Montella views art as a “language,” like English, Spanish and Italian, that can be learned and, with practice, can be perfect. He knew that Robert Shapiro appreciated the arts but also understood its importance in education.
After graduating from Cranston High School, Montella went on the road as a musician before graduating from RISD in 1975 and attended the Rhode Island Conservatory of Music and the Recording Institute of America and the school of architecture at Roger Williams University. In addition, Montella has taught art at Union College, URI and RIC. His paintings are on display at several galleries, including one in Amsterdam where his painting of Hardig Brook in the snow was chosen as part of a special exhibit of American artists. His paintings of Jamestown and a fisherman in Narragansett are hanging in the Washington offices of Senator Sheldon Whitehouse.
Soon after Shapiro retired in 2007, Montella went to work on a likeness of Shapiro. He thought it could serve as the basis of a brass casting to be displayed in the school. The work took about four months to complete and, wanting it to be a surprise, he never said anything to Shapiro about the project. The work in clay is 18 by 24 inches and offers a profile of the former superintendent looking from the right into a clear space where his name and a brief history of his contribution to Warwick schools would be etched.
Montella shared his work with a few people in the school department, but the cost of the casting was considered too extravagant (Shapiro, himself, would have shot down the expenditure, saying the money would be better spent on education).
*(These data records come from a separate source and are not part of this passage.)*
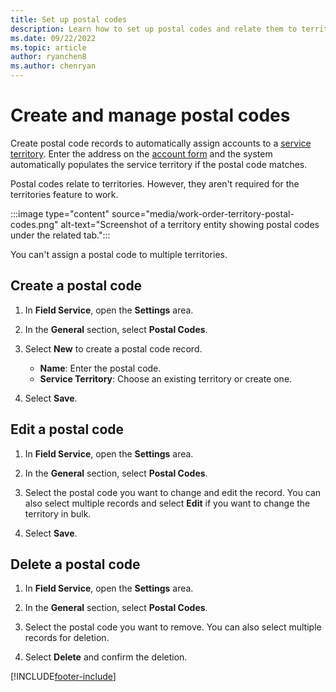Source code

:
 ```yaml
---
title: Set up postal codes
description: Learn how to set up postal codes and relate them to territories in Dynamics 365 Field Service.
ms.date: 09/22/2022
ms.topic: article
author: ryanchen8
ms.author: chenryan
---
```

# Create and manage postal codes

Create postal code records to automatically assign accounts to a [service territory](set-up-territories.md). Enter the address on the [account form](accounts.md) and the system automatically populates the service territory if the postal code matches.  
  
Postal codes relate to territories. However, they aren't required for the territories feature to work.

:::image type="content" source="media/work-order-territory-postal-codes.png" alt-text="Screenshot of a territory entity showing postal codes under the related tab.":::
  
You can't assign a postal code to multiple territories.  

## Create a postal code
  
1. In **Field Service**, open the **Settings** area.

1. In the **General** section, select **Postal Codes**.
  
1. Select **New** to create a postal code record.

   - **Name**: Enter the postal code.
   - **Service Territory**: Choose an existing territory or create one.
  
1. Select **Save**.

## Edit a postal code

1. In **Field Service**, open the **Settings** area.

1. In the **General** section, select **Postal Codes**.

1. Select the postal code you want to change and edit the record. You can also select multiple records and select **Edit** if you want to change the territory in bulk.

1. Select **Save**.

## Delete a postal code

1. In **Field Service**, open the **Settings** area.

1. In the **General** section, select **Postal Codes**.

1. Select the postal code you want to remove. You can also select multiple records for deletion.

1. Select **Delete** and confirm the deletion.
  
[!INCLUDE[footer-include](../includes/footer-banner.md)]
But times have changed and now that Shapiro is gone – he died at age 81 on Sept. 6 – Montella believes his legacy should be properly remembered. He takes issue with the plaque outside the school’s Robert J. Shapiro Cultural Arts Center.
“It looks like Casper the Ghost,” he says of Shapiro’s picture on the brass plate on the wall. “With all that he did for the school department, he gets that?”
Montella is out to change that. He believes the casting will cost in the range of $2,000 at a foundry in Summerville, Mass. or another facility at Mystic, Conn.; the foundry in Providence that used to do that kind of work has closed. The process, called the lost wax process, requires making a plaster mold of the clay piece, then a wax casting from the plaster mold. Foundry dirt is packed around the wax model. Molten bronze is then poured into the form, and when the wax comes out of the dirt cast, the pouring is completed. After cooling, the bronze is removed from the foundry dirt and the casting is finished in the chosen patina.
Montella doesn’t know how he’ll go about raising the money to complete the work, but he doesn’t think that should be an obstacle to honoring a man who spent 50 years working in Warwick schools.
“I’ll stand outside Stop & Shop, if I have to,” Montella said.
Members of the Robert J. Shapiro Foundation, which was started at Shapiro’s retirement and supports theater productions at the city’s high schools, have heard of Montella’s sculpture but have not seen the work. Shapiro’s widow, Audrey, knew Montella had worked on something but has not viewed it.
Now, if Montella can rally the support, Shapiro’s likeness will be a part of the school he so influenced for all to see.